We lunched at MacDonalds, the second time for myself and the small group that accompanied me to Versailles. I wasn’t surprised to find this particular place as crowded as the other; like the devil’s worst enticement, the convenience coupled with the bursting flavor of this fat-filled food is hard to deny. I was surprised and highly impressed to find that even here, at this very suburban location, the young people behind the counter fathomed, if not actually spoke, not only English but other languages as well. Is it that Americans just don’t have the need for other languages or is it merely our arrogance that only our own language matters?
As we pulled into the lot of the Memorial at Normandy, we were advised this was not a place for laughter or raucous behavior. When I stepped into the meticulously manicured grounds, I wondered if the warning was completely necessary. Visitors to this place are naturally hushed by the reverent ambiance of the location, the very beach where the allied forces landed on D-Day and where the souls lost that day slumber in eternal rest.

Within sight of the rows of graves, the chorus, including my son and his distinctive bass voice, paid a musical tribute to the fallen heroes. The voices of the young singers reached out to the thousands of souls resting before them, thanking these men for their sacrifice, one that gave these youngsters the freedom they enjoyed and recognized as a birthright. The area around the minstrels became silent and in the aura the strands of lilting notes created, the people gathered, called forward by the ethereal sound. Foreigners as well as Americans were drawn by the beautiful voices as well as the palpable poignancy of the moment.
When the choir sang the traditional spiritual Elijah Rock and offered the words that asked for the Lord to raise them up, my throat grew tight. I could feel the emotion rising in my chest. I looked out at the row upon row of cream marble crosses ablaze against the deep green of the lush grass and prayed that he had, that God had rewarded these selfless men in his kingdom. When the Hummingbird Trio sang the Star Spangled Banner, the welling feelings could no longer be contained; not only mine but that of many of the adults around me. Tears streamed down luminous faces; tears from the pain of the song’s beauty and the voices singing, tears of deep, heart-wrenching gratitude and tears for the tribute offered to the great men in whose honor this memorial stood.

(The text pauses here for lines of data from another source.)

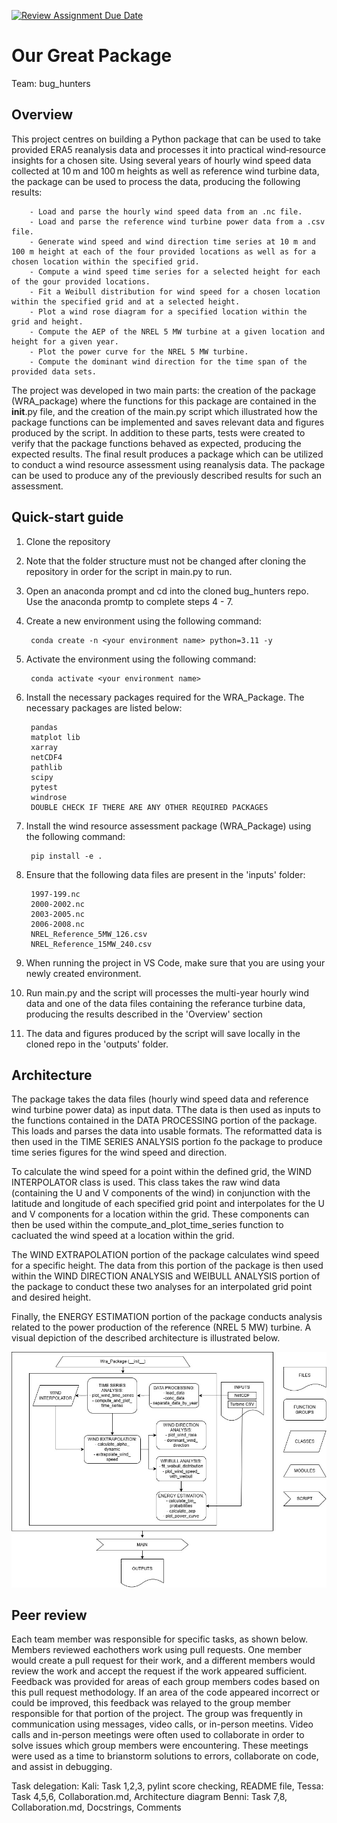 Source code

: [![Review Assignment Due Date](https://classroom.github.com/assets/deadline-readme-button-22041afd0340ce965d47ae6ef1cefeee28c7c493a6346c4f15d667ab976d596c.svg)](https://classroom.github.com/a/zjSXGKeR)
# Our Great Package

Team: bug_hunters

## Overview

This project centres on building a Python package that can be used to take provided ERA5 reanalysis data and processes it into practical wind‑resource insights for a chosen site. Using several years of hourly wind speed data collected at 10 m and 100 m heights as well as reference wind turbine data, the package can be used to process the data, producing the following results:

        - Load and parse the hourly wind speed data from an .nc file.
        - Load and parse the reference wind turbine power data from a .csv file.
        - Generate wind speed and wind direction time series at 10 m and 100 m height at each of the four provided locations as well as for a chosen location within the specified grid. 
        - Compute a wind speed time series for a selected height for each of the gour provided locations. 
        - Fit a Weibull distribution for wind speed for a chosen location within the specified grid and at a selected height. 
        - Plot a wind rose diagram for a specified location within the grid and height.
        - Compute the AEP of the NREL 5 MW turbine at a given location and height for a given year. 
        - Plot the power curve for the NREL 5 MW turbine. 
        - Compute the dominant wind direction for the time span of the provided data sets. 

The project was developed in two main parts: the creation of the package (WRA_package) where the functions for this package are contained in the __init__.py file, and the creation of the main.py script which illustrated how the package functions can be implemented and saves relevant data and figures produced by the script. In addition to these parts, tests were created to verify that the package functions behaved as expected, producing the expected results. The final result produces a package which can be utilized to conduct a wind resource assessment using reanalysis data. The package can be used to produce any of the previously described results for such an assessment. 


## Quick-start guide

1. Clone the repository
2. Note that the folder structure must not be changed after cloning the repository in order for the script in main.py to run.
3. Open an anaconda prompt and cd into the cloned bug_hunters repo. Use the anaconda promtp to complete steps 4 - 7. 
4. Create a new environment using the following command: 

        conda create -n <your environment name> python=3.11 -y 
5. Activate the environment using the following command: 

        conda activate <your environment name> 
6. Install the necessary packages required for the WRA_Package. The necessary packages are listed below: 

        pandas 
        matplot lib 
        xarray 
        netCDF4
        pathlib 
        scipy 
        pytest 
        windrose 
        DOUBLE CHECK IF THERE ARE ANY OTHER REQUIRED PACKAGES

7. Install the wind resource assessment package (WRA_Package) using the following command: 

        pip install -e .
8. Ensure that the following data files are present in the 'inputs' folder: 

        1997-199.nc 
        2000-2002.nc
        2003-2005.nc
        2006-2008.nc 
        NREL_Reference_5MW_126.csv
        NREL_Reference_15MW_240.csv
9. When running the project in VS Code, make sure that you are using your newly created environment.
10. Run main.py and the script will processes the multi-year hourly wind data and one of the data files containing the referance turbine data, producing the results described in the 'Overview' section
11. The data and figures produced by the script will save locally in the cloned repo in the 'outputs' folder. 


## Architecture

The package takes the data files (hourly wind speed data and reference wind turbine power data) as input data. TThe data is then used as inputs to the functions contained in the DATA PROCESSING portion of the package. This loads and parses the data into usable formats. The reformatted data is then used in the TIME SERIES ANALYSIS portion fo the package to produce time series figures for the wind speed and direction. 

To calculate the wind speed for a point within the defined grid, the WIND INTERPOLATOR class is used. This class takes the raw wind data (containing the U and V components of the wind) in conjunction with the latitude and longitude of each specified grid point and interpolates for the U and V components for a location within the grid. These components can then be used within the compute_and_plot_time_series function to cacluated the wind speed at a location within the grid. 

The WIND EXTRAPOLATION portion of the package calculates wind speed for a specific height. The data from this portion of the package is then used within the WIND DIRECTION ANALYSIS and WEIBULL ANALYSIS portion of the package to conduct these two analyses for an interpolated grid point and desired height. 

Finally, the ENERGY ESTIMATION portion of the package conducts analysis related to the power production of the reference (NREL 5 MW) turbine. A visual depiction of the described architecture is illustrated below. 


![alt text](<inputs/Architecture_diagram (1).jpg>)
   
## Peer review

Each team member was responsible for specific tasks, as shown below. Members reviewed eachothers work using pull requests. One member would create a pull request for their work, and a different members would review the work and accept the request if the work appeared sufficient. Feedback was provided for areas of each group members codes based on this pull request methodology. If an area of the code appeared incorrect or could be improved, this feedback was relayed to the group member responsible for that portion of the project. The group was frequently in communication using messages, video calls, or in-person meetins. Video calls and in-person meetings were often used to collaborate in order to solve issues which group members were encountering. These meetings were used as a time to brianstorm solutions to errors, collaborate on code, and assist in debugging. 

Task delegation:
Kali: Task 1,2,3, pylint score checking, README file,
Tessa: Task 4,5,6, Collaboration.md, Architecture diagram
Benni: Task 7,8, Collaboration.md, Docstrings, Comments
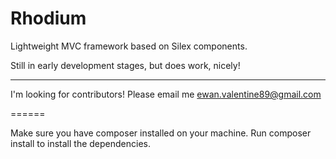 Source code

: Rhodium
======

Lightweight MVC framework based on Silex components.

Still in early development stages, but does work, nicely! 

------

I'm looking for contributors! Please email me ewan.valentine89@gmail.com

======

Make sure you have composer installed on your machine.
Run composer install to install the dependencies.
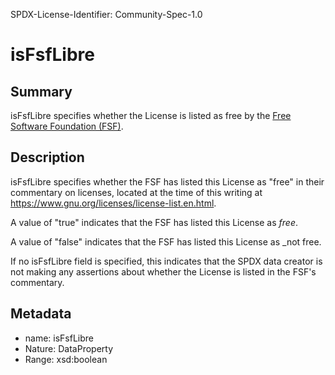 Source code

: SPDX-License-Identifier: Community-Spec-1.0

# isFsfLibre

## Summary

isFsfLibre specifies whether the License is listed as free by the
[Free Software Foundation (FSF)](https://fsf.org).

## Description

isFsfLibre specifies whether the FSF has listed this License as "free" in
their commentary on licenses, located at the time of this writing at
https://www.gnu.org/licenses/license-list.en.html.

A value of "true" indicates that the FSF has listed this License as _free_.

A value of "false" indicates that the FSF has listed this License as _not free.

If no isFsfLibre field is specified, this indicates that the SPDX data creator
is not making any assertions about whether the License is listed in the FSF's
commentary.

## Metadata

- name: isFsfLibre
- Nature: DataProperty
- Range: xsd:boolean

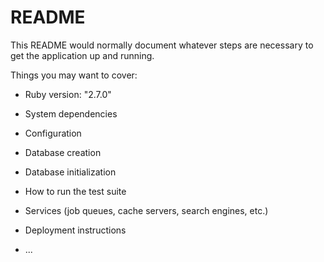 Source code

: # README

This README would normally document whatever steps are necessary to get the
application up and running.

Things you may want to cover:

* Ruby version: "2.7.0"

* System dependencies

* Configuration

* Database creation

* Database initialization

* How to run the test suite

* Services (job queues, cache servers, search engines, etc.)

* Deployment instructions

* ...
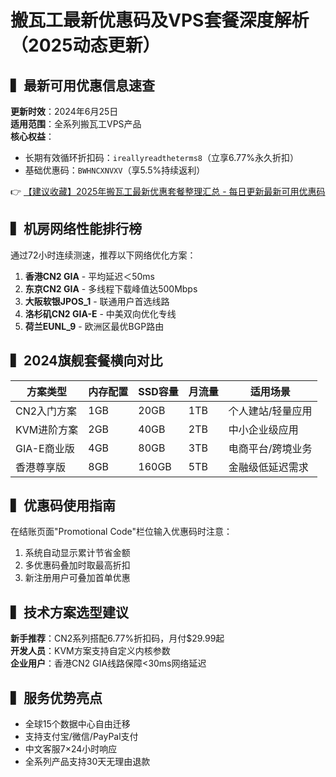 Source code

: # 搬瓦工最新优惠码及VPS套餐深度解析（2025动态更新）

## ▍最新可用优惠信息速查
**更新时效**：2024年6月25日  
**适用范围**：全系列搬瓦工VPS产品  
**核心权益**：
- 长期有效循环折扣码：`ireallyreadtheterms8`（立享6.77%永久折扣）
- 基础优惠码：`BWHNCXNVXV`（享5.5%持续返利）

👉 [【建议收藏】2025年搬瓦工最新优惠套餐整理汇总 - 每日更新最新可用优惠码](https://bit.ly/banwagon)

## ▍机房网络性能排行榜
通过72小时连续测速，推荐以下网络优化方案：
1. **香港CN2 GIA** - 平均延迟＜50ms
2. **东京CN2 GIA** - 多线程下载峰值达500Mbps
3. **大阪软银JPOS_1** - 联通用户首选线路
4. **洛杉矶CN2 GIA-E** - 中美双向优化专线
5. **荷兰EUNL_9** - 欧洲区最优BGP路由

## ▍2024旗舰套餐横向对比
| 方案类型       | 内存配置 | SSD容量 | 月流量  | 适用场景         |
|----------------|----------|---------|---------|------------------|
| CN2入门方案    | 1GB      | 20GB    | 1TB     | 个人建站/轻量应用|
| KVM进阶方案    | 2GB      | 40GB    | 2TB     | 中小企业级应用   |
| GIA-E商业版    | 4GB      | 80GB    | 3TB     | 电商平台/跨境业务|
| 香港尊享版     | 8GB      | 160GB   | 5TB     | 金融级低延迟需求|

## ▍优惠码使用指南
在结账页面"Promotional Code"栏位输入优惠码时注意：
1. 系统自动显示累计节省金额
2. 多优惠码叠加时取最高折扣
3. 新注册用户可叠加首单优惠

## ▍技术方案选型建议
**新手推荐**：CN2系列搭配6.77%折扣码，月付$29.99起  
**开发人员**：KVM方案支持自定义内核参数  
**企业用户**：香港CN2 GIA线路保障<30ms网络延迟

## ▍服务优势亮点
- 全球15个数据中心自由迁移
- 支持支付宝/微信/PayPal支付
- 中文客服7×24小时响应
- 全系列产品支持30天无理由退款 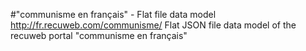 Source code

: #"communisme en français" - Flat file data model
http://fr.recuweb.com/communisme/
Flat JSON file data model of the recuweb portal "communisme en français"
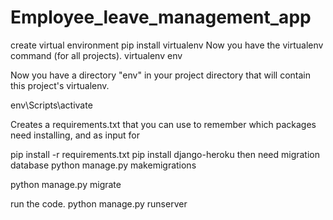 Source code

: # Employee_leave_management_app
create virtual environment 
pip install virtualenv 
Now you have the virtualenv command (for all projects).
virtualenv env

Now you have a directory "env" in your project directory that will contain this project's virtualenv.

env\Scripts\activate

Creates a requirements.txt that you can use to remember which packages need installing, and as input for

pip install -r requirements.txt
pip install django-heroku
then need migration database 
python manage.py makemigrations

python manage.py migrate

run the code.
python manage.py runserver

Although Ms. Y could not see the faces of her audience as she conducted the singers, she could see the performers’ faces and expressions.

“I could see their reactions,” she later told me. “I realized this was different for them than anything else.”

Did these young people, none of whom were born before 1988, none of whom had ever known the true hardships of a devastating war, understand the depth and import of the moment? Or did they merely see, in our tear-streaked faces and trembling lips, the power of the forces they conceived within their audience.

When the concert concluded, many audience members felt compelled to approach us, to tell us how much they had been touched by the performance. A family from the Netherlands spoke to my mother and I, asking where the singers were from, telling us how impressed they were with the performance and how it touched them. Ms. Y spoke with an American man and his wife. He had served in WWII and his trip here was a pilgrimage. He told her, “Your being here and doing this means more to me than you could ever know.” And he welled with tears.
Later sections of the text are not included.